Stored data entries:
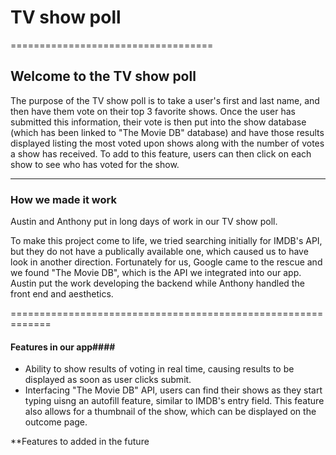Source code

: # TV show poll #

===================================

## Welcome to the TV show poll ##

The purpose of the TV show poll is to take a user's first and last name, and then have them vote on their top 3 favorite shows. Once the user has submitted this information, their vote is then put into the show database (which has been linked to "The Movie DB" database) and have those results displayed listing the most voted upon shows along with the number of votes a show has received. To add to this feature, users can then click on each show to see who has voted for the show. 

-------------------------------------------------------------------

### How we made it work ###

Austin and Anthony put in long days of work in our TV show poll. 

To make this project come to life, we tried searching initially for IMDB's API, but they do not have a publically available one, which caused us to have look in another direction. Fortunately for us, Google came to the rescue and we found "The Movie DB", which is the API we integrated into our app. Austin put the work developing the backend while Anthony handled the front end and aesthetics. 

=============================================================

#### Features in our app####

* Ability to show results of voting in real time, causing results to be displayed as soon as user clicks submit. 
* Interfacing "The Movie DB" API, users can find their shows as they start typing uisng an autofill feature, similar to IMDB's entry field. This feature also allows for a thumbnail of the show, which can be displayed on the outcome page. 

**Features to added in the future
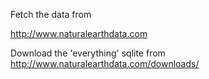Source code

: Fetch the data from 

http://www.naturalearthdata.com

Download the 'everything' sqlite from http://www.naturalearthdata.com/downloads/
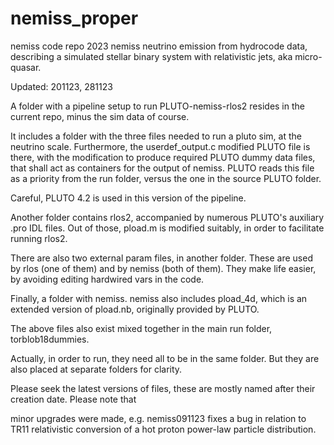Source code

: # nemiss_proper
nemiss code repo 2023
nemiss neutrino emission from hydrocode data, describing a simulated stellar binary system with relativistic jets, aka micro-quasar.

Updated: 201123, 281123

A folder with a pipeline setup to run PLUTO-nemiss-rlos2 resides in the current repo, minus the sim data of course.

It includes a folder with the three files needed to run a pluto sim, at the neutrino scale. Furthermore, the userdef_output.c modified PLUTO file is there, with the modification to produce required PLUTO dummy data files, that shall act as containers for the output of nemiss. PLUTO reads this file as a priority from the run folder, versus the one in the source PLUTO folder. 

Careful, PLUTO 4.2 is used in this version of the pipeline. 

Another folder contains rlos2, accompanied by numerous PLUTO's auxiliary .pro IDL files. Out of those, pload.m is modified suitably, in order to facilitate running rlos2.

There are also two external param files, in another folder. These are used by rlos (one of them) and by nemiss (both of them). They make life easier, by avoiding editing hardwired vars in the code. 

Finally, a folder with nemiss. nemiss also includes pload_4d, which is an extended version of pload.nb, originally provided by PLUTO. 

The above files also exist mixed together in the main run folder, torblob18dummies. 

Actually, in order to run, they need all to be in the same folder. But they are also placed at separate folders for clarity.

Please seek the latest versions of files, these are mostly named after their creation date. Please note that 



minor upgrades were made, e.g. nemiss091123 fixes a bug in relation to TR11 relativistic conversion of a hot proton power-law particle distribution.

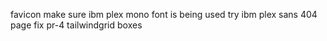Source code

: favicon
make sure ibm plex mono font is being used
try ibm plex sans
404 page
fix pr-4 tailwindgrid boxes
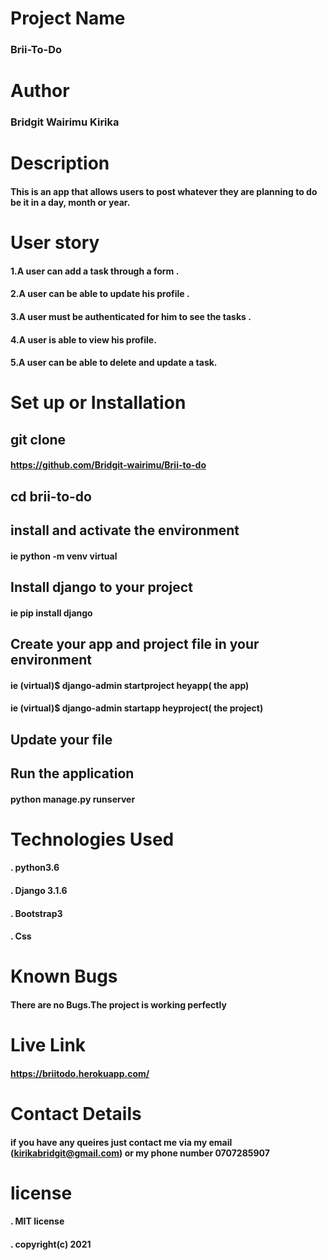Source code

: # Project Name
### Brii-To-Do

# Author 
### Bridgit Wairimu Kirika

# Description
#### This is an app that allows users to post whatever they are planning to do be it in a day, month or year.

# User story
#### 1.A user can add a task through a form .
#### 2.A user can be able to update his profile .
#### 3.A user must be authenticated for him to see the tasks .
#### 4.A user is able to view his profile.
#### 5.A user can be able to delete and update a task.

# Set up or Installation

## git clone
#### https://github.com/Bridgit-wairimu/Brii-to-do

## cd brii-to-do

## install and activate the environment
#### ie python -m venv virtual 

## Install django to your project
#### ie pip install django

## Create your app and project file in your environment

#### ie (virtual)$ django-admin startproject heyapp( the app)

#### ie (virtual)$ django-admin startapp heyproject( the project)


## Update your file

## Run the application
#### python manage.py runserver

# Technologies Used

#### . python3.6
#### . Django 3.1.6
#### . Bootstrap3
#### . Css

# Known Bugs

#### There are no Bugs.The project is working perfectly
# Live Link

#### https://briitodo.herokuapp.com/

# Contact Details

#### if you have any queires just contact me via my email (kirikabridgit@gmail.com) or my phone number 0707285907

# license

#### . MIT license
#### . copyright(c) 2021

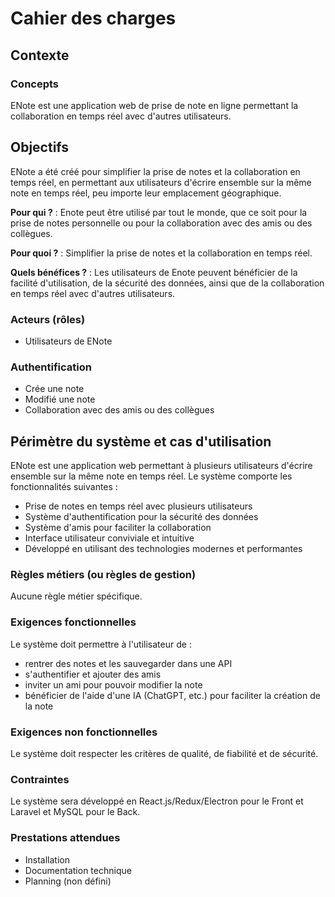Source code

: 
# Cahier des charges

## Contexte

### Concepts

ENote est une application web de prise de note en ligne permettant la collaboration en temps réel avec d'autres utilisateurs.

## Objectifs

ENote a été créé pour simplifier la prise de notes et la collaboration en temps réel, en permettant aux utilisateurs d'écrire ensemble sur la même note en temps réel, peu importe leur emplacement géographique.

**Pour qui ?** : Enote peut être utilisé par tout le monde, que ce soit pour la prise de notes personnelle ou pour la collaboration avec des amis ou des collègues.

**Pour quoi ?** : Simplifier la prise de notes et la collaboration en temps réel.

**Quels bénéfices ?** : Les utilisateurs de Enote peuvent bénéficier de la facilité d'utilisation, de la sécurité des données, ainsi que de la collaboration en temps réel avec d'autres utilisateurs.

### Acteurs (rôles)

- Utilisateurs de ENote

### Authentification

- Crée une note
- Modifié une note
- Collaboration avec des amis ou des collègues

## Périmètre du système et cas d'utilisation

ENote est une application web permettant à plusieurs utilisateurs d'écrire ensemble sur la même note en temps réel. Le système comporte les fonctionnalités suivantes :

- Prise de notes en temps réel avec plusieurs utilisateurs
- Système d'authentification pour la sécurité des données
- Système d'amis pour faciliter la collaboration
- Interface utilisateur conviviale et intuitive
- Développé en utilisant des technologies modernes et performantes

### Règles métiers (ou règles de gestion)

Aucune règle métier spécifique.

### Exigences fonctionnelles

Le système doit permettre à l'utilisateur de :

- rentrer des notes et les sauvegarder dans une API
- s'authentifier et ajouter des amis
- inviter un ami pour pouvoir modifier la note
- bénéficier de l'aide d'une IA (ChatGPT, etc.) pour faciliter la création de la note

### Exigences non fonctionnelles

Le système doit respecter les critères de qualité, de fiabilité et de sécurité.

### Contraintes

Le système sera développé en React.js/Redux/Electron pour le Front et Laravel et MySQL pour le Back.

### Prestations attendues

- Installation
- Documentation technique
- Planning (non défini)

- **Task description**: Would you retype exactly the lines above, from the line with "## install and activate the environment" to the line with "# Contact Details", with both end lines kept and nothing more?

- **Written solution**:
## install and activate the environment
#### ie python -m venv virtual 

## Install django to your project
#### ie pip install django

## Create your app and project file in your environment

#### ie (virtual)$ django-admin startproject heyapp( the app)

#### ie (virtual)$ django-admin startapp heyproject( the project)


## Update your file

## Run the application
#### python manage.py runserver

# Technologies Used

#### . python3.6
#### . Django 3.1.6
#### . Bootstrap3
#### . Css

# Known Bugs

#### There are no Bugs.The project is working perfectly
# Live Link

#### https://briitodo.herokuapp.com/

# Contact Details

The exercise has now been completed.